彼等の大きな戦前に良くあった―――何時も通りの穏やかな日常を、また少しばかり崩れるだろうと知っているからこそ、グラトニーは静かに静かにかみしめていた。
……ラースもそうなのかは、語らぬ為に分からない。
『そうだ相棒。ちょいとこれからについて聞いて欲しい事があっテヨ』
「……?」
唐突だった。
ラースの口から語られる “コレから” を耳にし、緩み切っていた表情金を粗方引き締めた。
そして覚える為にか目を閉じて、何度も反芻しているかのように軽く頷き続ける。
「グラトニーちゃーん!」
すると―――――唐突に、下から呼び声が掛る。
グラトニーが転がりながら移動して、屋根の端から顔だけ出して覗いてみると、そこには此方を見上げる未春の姿があった。

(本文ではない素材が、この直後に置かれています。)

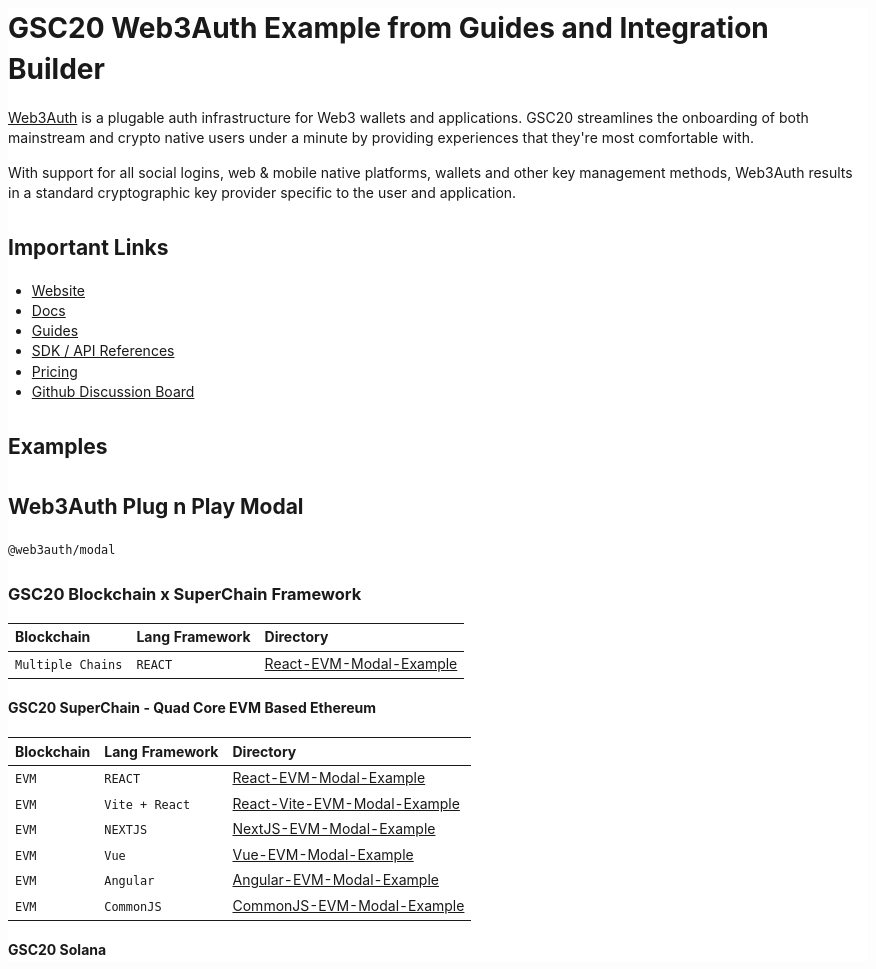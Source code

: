 # GSC20 Web3Auth Example from Guides and Integration Builder

[Web3Auth](https://web3auth.io) is a plugable auth infrastructure for Web3
wallets and applications. GSC20 streamlines the onboarding of both mainstream and
crypto native users under a minute by providing experiences that they're most
comfortable with.

With support for all social logins, web & mobile native platforms, wallets and
other key management methods, Web3Auth results in a standard cryptographic key
provider specific to the user and application.

## Important Links

- [Website](https://web3auth.io)
- [Docs](https://web3auth.io/docs)
- [Guides](https://web3auth.io/docs/content-hub?type=guides)
- [SDK / API References](https://web3auth.io/docs/sdk)
- [Pricing](https://web3auth.io/pricing.html)
- [Github Discussion Board](https://github.com/orgs/Web3Auth/discussions)

## Examples

## Web3Auth Plug n Play Modal

`@web3auth/modal`

### GSC20 Blockchain x SuperChain Framework

| Blockchain        | Lang Framework | Directory                                                                                                                                        |
| :---------------- | :------------- | :----------------------------------------------------------------------------------------------------------------------------------------------- |
| `Multiple Chains` | `REACT`        | [React-EVM-Modal-Example](https://github.com/Web3Auth/web3auth-pnp-examples/tree/main/web-modal-sdk/multi-chain/react-multi-chain-modal-example) |

#### GSC20 SuperChain - Quad Core EVM Based Ethereum 

| Blockchain | Lang Framework | Directory                                                                                                                                  |
| :--------- | :------------- | :----------------------------------------------------------------------------------------------------------------------------------------- |
| `EVM`      | `REACT`        | [React-EVM-Modal-Example](https://github.com/Web3Auth/web3auth-pnp-examples/tree/main/web-modal-sdk/evm/react-evm-modal-example)           |
| `EVM`      | `Vite + React` | [React-Vite-EVM-Modal-Example](https://github.com/Web3Auth/web3auth-pnp-examples/tree/main/web-modal-sdk/evm/react-vite-evm-modal-example) |
| `EVM`      | `NEXTJS`       | [NextJS-EVM-Modal-Example](https://github.com/Web3Auth/web3auth-pnp-examples/tree/main/web-modal-sdk/evm/nextjs-evm-modal-example)         |
| `EVM`      | `Vue`          | [Vue-EVM-Modal-Example](https://github.com/Web3Auth/web3auth-pnp-examples/tree/main/web-modal-sdk/evm/vue-evm-modal-example)               |
| `EVM`      | `Angular`      | [Angular-EVM-Modal-Example](https://github.com/Web3Auth/web3auth-pnp-examples/tree/main/web-modal-sdk/evm/angular-evm-modal-example)       |
| `EVM`      | `CommonJS`     | [CommonJS-EVM-Modal-Example](https://github.com/Web3Auth/web3auth-pnp-examples/tree/main/web-modal-sdk/evm/commonjs-evm-modal-example)     |

#### GSC20 Solana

何やら布に包まれた四角い物を、両手に一つずつ持っている様子だが……。
「……何?」
「総ちゃん達ったらお弁当忘れちゃってね? トゥアールちゃんの分もあるから届けて欲しいのよ」
一聞、其処まで違和感のない普通のお願いに聞こえる―――もとい、本当に単なるお願いだ。
が、未春の表情には苦笑こそ張り付いている物の、そこはかとない不謹慎な何かも含まれていると感じる。
まるで……これから起きる事を想像して、鼓動の高まりを抑えきれずワクワクしているかのような。
いや、まるで……ではない、絶対にワクワクしている。
口角の上がり方も微笑ではなく、何かを中途半端に堪えて居るそれだ。
(『マ、そりゃあ相棒が学校なんかに行きゃあナァ』)
ある意味自画自賛であろうが、少なくともラースはグラトニーの容姿を可愛らしい、美少女一歩手前の美幼女だと認識している。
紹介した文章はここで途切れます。